Siamo a pochi giorni dall’inizio della Settimana Santa, nella memoria della Sofferenza che ha redento il mondo. Siamo anche a pochi giorni dalla ripresa della discussione, in Parlamento, sulle modalità di esprimere le proprie volontà in caso di malattia. Il nodo principale di quel disegno di legge non è politico, ma la politica alla fine sarà decisiva. Non è economico, eppure le spinte a risparmiare sulle cure per anziani e disabili avranno un peso importante. Non è medico, nonostante si voglia caricare sulle spalle degli operatori sanitari il fardello della rinuncia alla responsabilità e alla professionalità. Il vero nodo è antropologico: rispondere alla domanda sul senso della vita, della malattia e della sofferenza. La sofferenza nell’uomo è causata dalla sua natura: gli animali sentono dolore, ma nessuna angoscia. Non si può cogliere il senso della vita e della morte se non ci si pone davanti al Creatore e al Salvatore.

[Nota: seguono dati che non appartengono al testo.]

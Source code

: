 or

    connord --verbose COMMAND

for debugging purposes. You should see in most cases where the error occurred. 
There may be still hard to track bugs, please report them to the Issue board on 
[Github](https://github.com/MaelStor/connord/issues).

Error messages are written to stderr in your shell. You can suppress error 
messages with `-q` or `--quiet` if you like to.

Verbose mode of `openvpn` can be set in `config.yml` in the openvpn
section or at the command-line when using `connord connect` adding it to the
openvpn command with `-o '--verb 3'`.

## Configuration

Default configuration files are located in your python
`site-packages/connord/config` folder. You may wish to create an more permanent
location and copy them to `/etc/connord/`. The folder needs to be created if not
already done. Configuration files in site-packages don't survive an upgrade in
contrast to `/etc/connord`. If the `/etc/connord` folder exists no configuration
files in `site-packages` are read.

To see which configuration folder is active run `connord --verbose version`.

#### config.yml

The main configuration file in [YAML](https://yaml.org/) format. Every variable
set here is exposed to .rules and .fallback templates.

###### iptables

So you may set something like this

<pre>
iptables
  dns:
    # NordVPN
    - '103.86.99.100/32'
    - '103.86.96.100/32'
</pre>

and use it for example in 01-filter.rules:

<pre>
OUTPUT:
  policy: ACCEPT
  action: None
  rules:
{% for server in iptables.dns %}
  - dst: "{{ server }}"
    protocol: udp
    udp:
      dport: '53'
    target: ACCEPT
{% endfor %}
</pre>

Al Creatore, per non pensarsi in una solitudine autodeterminata, che scimmiotta la libertà ma realizza la disperazione. Al Salvatore, per coltivare la speranza che ci sia una spiegazione al dolore. Ancora una volta, la risposta non è un insieme di parole retoriche, ma una Persona viva e vera che ci mostra una impensabile via: Dio che si fa uomo, e in questa natura soffre, sopporta dolore e angoscia, muore e poi risorge e sana, e salva.
Scriveva Giovanni Paolo II nella Lettera apostolica Salvificis doloris (1984): «Cristo ha operato la redenzione completamente e sino alla fine; al tempo stesso, però, non l’ha chiusa: in questa sofferenza redentiva, mediante la quale si è operata la redenzione del mondo, Cristo si è aperto sin dall’inizio, e costantemente si apre, ad ogni umana sofferenza. Sì, sembra far parte dell’essenza stessa della sofferenza redentiva di Cristo il fatto che essa richieda di essere incessantemente completata. In questo modo, con una tale apertura ad ogni umana sofferenza, Cristo ha operato con la propria sofferenza la redenzione del mondo. Infatti, al tempo stesso, questa redenzione, anche se compiuta in tutta la pienezza con la sofferenza di Cristo, vive e si sviluppa a suo modo nella storia dell’uomo. Vive e si sviluppa come corpo di Cristo, che è la Chiesa, ed in questa dimensione ogni umana sofferenza, in forza dell’unione nell’amore con Cristo, completa la sofferenza di Cristo.»
Quando quest’anno contempleremo Cristo sulla croce, paragoniamolo alle situazioni che una legge vorrebbe regolamentare, immedesimiamoci nell’esempio dei santi, guardiamo alla Madre dolorosa. C’è più di quello che gli uomini di oggi sono disposti ad ammettere, nel racconto della morte di Gesù. Rileggiamolo e meditiamolo.
«Quanto più l’uomo è minacciato dal peccato, quanto più pesanti sono le strutture del peccato che porta in sé il mondo d’oggi, tanto più grande è l’eloquenza che la sofferenza umana in sé possiede. E tanto più la Chiesa sente il bisogno di ricorrere al valore delle sofferenze umane per la salvezza del mondo.»
Non abbiamo bisogno della morte per togliere la sofferenza, abbiamo bisogno di Dio per darle pienezza di significato.